# Mouth abscess? Very worried



## ration1802 (Sep 25, 2007)

My old boy Jake (25 months) had an abscess on his jaw approx a month ago. It matured as you would expect, burst externally and went away. No problems










This was the lump last time

Today I noticed the 'lump' had reappeared. Ok, so I did the usual, checked the substance of it etc. I touched it (literally barely touched it) and it burst. But it didn't burst externally - I think it's burst inside his mouth! It definately gave way when I touched it.

So I checked him again just now (initially the 'burst' happened maybe 3 or 4 hours ago) and the lump has returned - not a defined lump as such, but more of a swelling. It's soft-ish. But his mouth has started smelling horrible - pus/infection smell.

I'm going to take him to the vets tomorrow, of course, but has anyone else experienced this? What can be done for him?? I can imagine any sort of invasive draining etc within the mouth, especially at his age, can be risky?

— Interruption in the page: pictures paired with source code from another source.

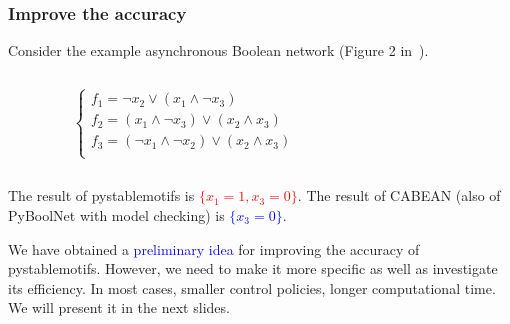 \documentclass{beamer}              %
\newcommand{\blue}[1]{\textcolor{blue}{#1}}
\newcommand{\red}[1]{\textcolor{red}{#1}}
\begin{document}
\begin{frame}
  \frametitle{Improve the accuracy}

Consider the example asynchronous Boolean network (Figure 2 in~\cite{cifuentes2021control}).
\begin{columns}
  \begin{column}{0.4\textwidth}
    \begin{equation*}
      \begin{cases}
        f_1 = \neg x_2 \lor (x_1 \land \neg x_3)\\
        f_2 = (x_1 \land \neg x_3) \lor (x_2 \land x_3)\\
        f_3 = (\neg x_1 \land \neg x_2) \lor (x_2 \land x_3)\\
      \end{cases}
    \end{equation*}
  \end{column}
  \begin{column}{0.6\textwidth}
    \centering
  \end{column}
\end{columns}

\hspace{0.8cm}

The result of pystablemotifs is \red{\(\{x_1 = 1, x_3 = 0\}\)}.
The result of CABEAN (also of PyBoolNet with model checking) is \blue{\(\{x_3 = 0\}\)}.

\hspace{0.8cm}

We have obtained a \blue{preliminary idea} for improving the accuracy of pystablemotifs.
However, we need to make it more specific as well as investigate its efficiency.
In most cases, smaller control policies, longer computational time.
We will present it in the next slides.

\end{frame}
\end{document}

And just to mention, he's already on day 10 of a course of Baytril/Doxy for a URI


----------



## daisy184 (Oct 29, 2007)

Unfortunatly this is what happened with my bella, 
We battled with it for months, it went, came back etc, it eventually was bursting and puss was coming through her ear as well as the hole in her cheek, she developed head tilt and the vet said the infection had gone to her brain.
However ive known many rats who do have a good outcome with abcesses so fingers crossed for your cutie. 
The only advice i can give with abcesses is try your hardest to keep the site open to allow puss to drain for as long as possible, if it heals over itll just refill.


----------



## JulesMichy (Apr 8, 2007)

A round of antibiotics is in order, and something other than Baytril/doxy. The ones my vet prescribes for abscesses are Bactrim and Metronidazole.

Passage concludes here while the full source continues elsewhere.